> **TASK OBJECTIVE**
An exact copy of the listing is what the response must contain.
################
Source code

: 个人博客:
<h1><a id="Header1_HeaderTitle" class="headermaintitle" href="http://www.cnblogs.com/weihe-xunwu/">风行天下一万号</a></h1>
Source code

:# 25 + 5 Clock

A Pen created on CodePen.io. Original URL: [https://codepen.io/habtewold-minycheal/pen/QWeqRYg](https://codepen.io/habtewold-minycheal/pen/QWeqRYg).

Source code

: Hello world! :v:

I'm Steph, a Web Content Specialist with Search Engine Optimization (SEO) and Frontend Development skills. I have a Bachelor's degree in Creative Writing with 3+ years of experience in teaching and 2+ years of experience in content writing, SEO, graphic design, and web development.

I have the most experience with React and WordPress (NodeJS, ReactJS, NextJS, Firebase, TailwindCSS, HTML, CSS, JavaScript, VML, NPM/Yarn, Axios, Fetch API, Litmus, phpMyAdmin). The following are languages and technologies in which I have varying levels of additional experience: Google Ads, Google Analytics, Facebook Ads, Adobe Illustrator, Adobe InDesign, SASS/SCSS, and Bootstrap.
################
> **RESULT FOR THIS TASK**
Source code

: 个人博客:
<h1><a id="Header1_HeaderTitle" class="headermaintitle" href="http://www.cnblogs.com/weihe-xunwu/">风行天下一万号</a></h1>
Source code

:# 25 + 5 Clock

A Pen created on CodePen.io. Original URL: [https://codepen.io/habtewold-minycheal/pen/QWeqRYg](https://codepen.io/habtewold-minycheal/pen/QWeqRYg).

Source code

: Hello world! :v:

I'm Steph, a Web Content Specialist with Search Engine Optimization (SEO) and Frontend Development skills. I have a Bachelor's degree in Creative Writing with 3+ years of experience in teaching and 2+ years of experience in content writing, SEO, graphic design, and web development.

I have the most experience with React and WordPress (NodeJS, ReactJS, NextJS, Firebase, TailwindCSS, HTML, CSS, JavaScript, VML, NPM/Yarn, Axios, Fetch API, Litmus, phpMyAdmin). The following are languages and technologies in which I have varying levels of additional experience: Google Ads, Google Analytics, Facebook Ads, Adobe Illustrator, Adobe InDesign, SASS/SCSS, and Bootstrap.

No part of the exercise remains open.